Items from a dataset >>

*** Begin section ***

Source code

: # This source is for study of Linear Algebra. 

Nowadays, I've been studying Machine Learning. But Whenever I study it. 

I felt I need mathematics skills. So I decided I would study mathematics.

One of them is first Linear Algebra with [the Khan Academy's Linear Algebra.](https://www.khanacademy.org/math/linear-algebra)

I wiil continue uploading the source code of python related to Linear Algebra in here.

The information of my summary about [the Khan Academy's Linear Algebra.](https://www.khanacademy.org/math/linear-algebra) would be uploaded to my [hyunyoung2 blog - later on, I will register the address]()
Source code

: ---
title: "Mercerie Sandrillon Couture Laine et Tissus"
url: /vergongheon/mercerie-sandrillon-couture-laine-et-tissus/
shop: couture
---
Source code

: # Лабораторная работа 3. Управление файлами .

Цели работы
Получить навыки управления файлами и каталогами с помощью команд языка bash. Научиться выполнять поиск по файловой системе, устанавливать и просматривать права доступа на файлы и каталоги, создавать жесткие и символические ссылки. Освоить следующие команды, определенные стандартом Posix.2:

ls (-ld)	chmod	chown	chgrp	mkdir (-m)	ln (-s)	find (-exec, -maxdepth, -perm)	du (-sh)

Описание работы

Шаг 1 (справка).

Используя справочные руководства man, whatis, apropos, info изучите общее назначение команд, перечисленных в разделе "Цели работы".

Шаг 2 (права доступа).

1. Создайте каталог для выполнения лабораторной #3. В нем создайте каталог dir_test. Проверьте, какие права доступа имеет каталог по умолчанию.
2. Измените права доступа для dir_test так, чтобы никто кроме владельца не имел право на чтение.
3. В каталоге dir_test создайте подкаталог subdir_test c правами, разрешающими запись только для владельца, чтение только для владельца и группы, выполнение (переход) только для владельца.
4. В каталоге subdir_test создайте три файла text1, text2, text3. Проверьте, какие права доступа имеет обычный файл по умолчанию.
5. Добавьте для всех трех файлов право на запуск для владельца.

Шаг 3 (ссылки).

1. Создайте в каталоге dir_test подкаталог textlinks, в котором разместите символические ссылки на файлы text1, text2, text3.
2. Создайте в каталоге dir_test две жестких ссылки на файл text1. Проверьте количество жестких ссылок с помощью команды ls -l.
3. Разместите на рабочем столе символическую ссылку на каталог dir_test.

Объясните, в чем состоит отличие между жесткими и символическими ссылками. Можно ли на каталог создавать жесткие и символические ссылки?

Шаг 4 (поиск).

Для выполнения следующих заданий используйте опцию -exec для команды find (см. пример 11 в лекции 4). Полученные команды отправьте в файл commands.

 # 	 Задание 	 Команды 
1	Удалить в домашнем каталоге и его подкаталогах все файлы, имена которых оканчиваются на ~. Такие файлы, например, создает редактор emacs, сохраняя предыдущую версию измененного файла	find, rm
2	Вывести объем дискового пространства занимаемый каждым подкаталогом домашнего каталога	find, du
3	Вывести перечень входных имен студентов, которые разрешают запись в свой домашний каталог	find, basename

*** End section ***

WORK TO COMPLETE >>
Only one stretch of the records above is wanted: the lines between the one holding "3. Разместите на" and the one holding "Шаг 4 (поиск).", inclusive, reproduced exactly.

EXERCISE RESULT >>
3. Разместите на рабочем столе символическую ссылку на каталог dir_test.

Объясните, в чем состоит отличие между жесткими и символическими ссылками. Можно ли на каталог создавать жесткие и символические ссылки?

Шаг 4 (поиск).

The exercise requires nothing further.